AVAILABLE RECORDS
★ ★ ★ ★ ★ ★ ★
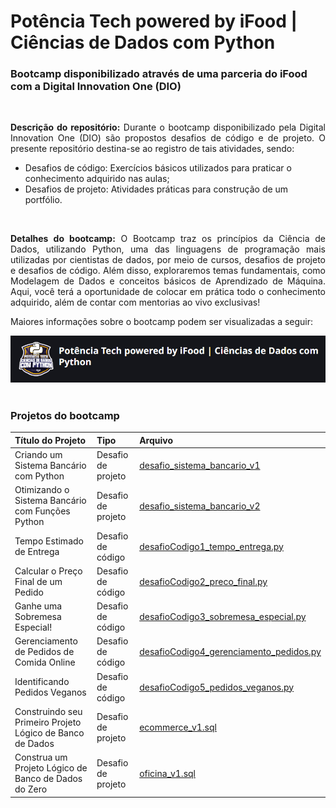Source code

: # Potência Tech powered by iFood | Ciências de Dados com Python
### Bootcamp disponibilizado através de uma parceria do iFood com a Digital Innovation One (DIO)
<br>
<p align = "justify"><b>Descrição do repositório:</b> Durante o bootcamp disponibilizado pela Digital Innovation One (DIO) são propostos desafios de código e de projeto. O presente repositório destina-se ao registro de tais atividades, sendo:

- Desafios de código: Exercícios básicos utilizados para praticar o conhecimento adquirido nas aulas; 
- Desafios de projeto: Atividades práticas para construção de um portfólio.

<br>
<p align = "justify"><b>Detalhes do bootcamp:</b> O Bootcamp traz os princípios da Ciência de Dados, utilizando Python, uma das linguagens de programação mais utilizadas por cientistas de dados, por meio de cursos, desafios de projeto e desafios de código. Além disso, exploraremos temas fundamentais, como Modelagem de Dados e conceitos básicos de Aprendizado de Máquina. Aqui, você terá a oportunidade de colocar em prática todo o conhecimento adquirido, além de contar com mentorias ao vivo exclusivas!

Maiores informações sobre o bootcamp podem ser visualizadas a seguir: 

<a href = "https://www.dio.me/bootcamp/potencia-tech-powered-ifood-ciencias-de-dados-com-python">
  <img src = "https://github.com/lilandracunha/dio-bootcamp-ifood/blob/main/assets/title_potencia_tech_datascience.png">
</a>
<br><br>

### Projetos do bootcamp

| Título do Projeto | Tipo | Arquivo |
| :---------- | :--------- | :------------------------------------------ |
| Criando um Sistema Bancário com Python | Desafio de projeto | <a href = "https://github.com/lilandracunha/dio-bootcamp-ifood/blob/main/python/desafio_sistema_bancario_v1.py">desafio_sistema_bancario_v1</a> |
| Otimizando o Sistema Bancário com Funções Python | Desafio de projeto | <a href = "https://github.com/lilandracunha/dio-bootcamp-ifood/blob/main/python/desafio_sistema_bancario_v2.py">desafio_sistema_bancario_v2</a> |
| Tempo Estimado de Entrega | Desafio de código | <a href = "https://github.com/lilandracunha/dio-bootcamp-ifood/blob/main/python/desafioCodigo1_tempo_entrega.py">desafioCodigo1_tempo_entrega.py</a> |
| Calcular o Preço Final de um Pedido | Desafio de código | <a href = "https://github.com/lilandracunha/dio-bootcamp-ifood/blob/main/python/desafioCodigo2_preco_final.py">desafioCodigo2_preco_final.py</a> |
| Ganhe uma Sobremesa Especial! | Desafio de código | <a href = "https://github.com/lilandracunha/dio-bootcamp-ifood/blob/main/python/desafioCodigo3_sobremesa_especial.py">desafioCodigo3_sobremesa_especial.py</a> |
| Gerenciamento de Pedidos de Comida Online | Desafio de código | <a href = "https://github.com/lilandracunha/dio-bootcamp-ifood/blob/main/python/desafioCodigo4_gerenciamento_pedidos.py">desafioCodigo4_gerenciamento_pedidos.py</a> |
| Identificando Pedidos Veganos | Desafio de código | <a href = "https://github.com/lilandracunha/dio-bootcamp-ifood/blob/main/python/desafioCodigo5_pedidos_veganos.py">desafioCodigo5_pedidos_veganos.py</a> |
| Construindo seu Primeiro Projeto Lógico de Banco de Dados | Desafio de projeto | <a href = "https://github.com/lilandracunha/dio-bootcamp-ifood/blob/main/sql/ecommerce_v1.sql">ecommerce_v1.sql</a> |
| Construa um Projeto Lógico de Banco de Dados do Zero | Desafio de projeto | <a href = "https://github.com/lilandracunha/dio-bootcamp-ifood/blob/main/sql/oficina_v1.sql">oficina_v1.sql</a> |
★ ★ ★ ★ ★ ★ ★
WHAT TO DO
Each entry should appear again exactly as written, pictures excluded.

ANSWER BOX
Source code

: # Potência Tech powered by iFood | Ciências de Dados com Python
### Bootcamp disponibilizado através de uma parceria do iFood com a Digital Innovation One (DIO)
<br>
<p align = "justify"><b>Descrição do repositório:</b> Durante o bootcamp disponibilizado pela Digital Innovation One (DIO) são propostos desafios de código e de projeto. O presente repositório destina-se ao registro de tais atividades, sendo:

- Desafios de código: Exercícios básicos utilizados para praticar o conhecimento adquirido nas aulas; 
- Desafios de projeto: Atividades práticas para construção de um portfólio.

<br>
<p align = "justify"><b>Detalhes do bootcamp:</b> O Bootcamp traz os princípios da Ciência de Dados, utilizando Python, uma das linguagens de programação mais utilizadas por cientistas de dados, por meio de cursos, desafios de projeto e desafios de código. Além disso, exploraremos temas fundamentais, como Modelagem de Dados e conceitos básicos de Aprendizado de Máquina. Aqui, você terá a oportunidade de colocar em prática todo o conhecimento adquirido, além de contar com mentorias ao vivo exclusivas!

Maiores informações sobre o bootcamp podem ser visualizadas a seguir: 

<a href = "https://www.dio.me/bootcamp/potencia-tech-powered-ifood-ciencias-de-dados-com-python">
  <img src = "https://github.com/lilandracunha/dio-bootcamp-ifood/blob/main/assets/title_potencia_tech_datascience.png">
</a>
<br><br>

### Projetos do bootcamp

| Título do Projeto | Tipo | Arquivo |
| :---------- | :--------- | :------------------------------------------ |
| Criando um Sistema Bancário com Python | Desafio de projeto | <a href = "https://github.com/lilandracunha/dio-bootcamp-ifood/blob/main/python/desafio_sistema_bancario_v1.py">desafio_sistema_bancario_v1</a> |
| Otimizando o Sistema Bancário com Funções Python | Desafio de projeto | <a href = "https://github.com/lilandracunha/dio-bootcamp-ifood/blob/main/python/desafio_sistema_bancario_v2.py">desafio_sistema_bancario_v2</a> |
| Tempo Estimado de Entrega | Desafio de código | <a href = "https://github.com/lilandracunha/dio-bootcamp-ifood/blob/main/python/desafioCodigo1_tempo_entrega.py">desafioCodigo1_tempo_entrega.py</a> |
| Calcular o Preço Final de um Pedido | Desafio de código | <a href = "https://github.com/lilandracunha/dio-bootcamp-ifood/blob/main/python/desafioCodigo2_preco_final.py">desafioCodigo2_preco_final.py</a> |
| Ganhe uma Sobremesa Especial! | Desafio de código | <a href = "https://github.com/lilandracunha/dio-bootcamp-ifood/blob/main/python/desafioCodigo3_sobremesa_especial.py">desafioCodigo3_sobremesa_especial.py</a> |
| Gerenciamento de Pedidos de Comida Online | Desafio de código | <a href = "https://github.com/lilandracunha/dio-bootcamp-ifood/blob/main/python/desafioCodigo4_gerenciamento_pedidos.py">desafioCodigo4_gerenciamento_pedidos.py</a> |
| Identificando Pedidos Veganos | Desafio de código | <a href = "https://github.com/lilandracunha/dio-bootcamp-ifood/blob/main/python/desafioCodigo5_pedidos_veganos.py">desafioCodigo5_pedidos_veganos.py</a> |
| Construindo seu Primeiro Projeto Lógico de Banco de Dados | Desafio de projeto | <a href = "https://github.com/lilandracunha/dio-bootcamp-ifood/blob/main/sql/ecommerce_v1.sql">ecommerce_v1.sql</a> |
| Construa um Projeto Lógico de Banco de Dados do Zero | Desafio de projeto | <a href = "https://github.com/lilandracunha/dio-bootcamp-ifood/blob/main/sql/oficina_v1.sql">oficina_v1.sql</a> |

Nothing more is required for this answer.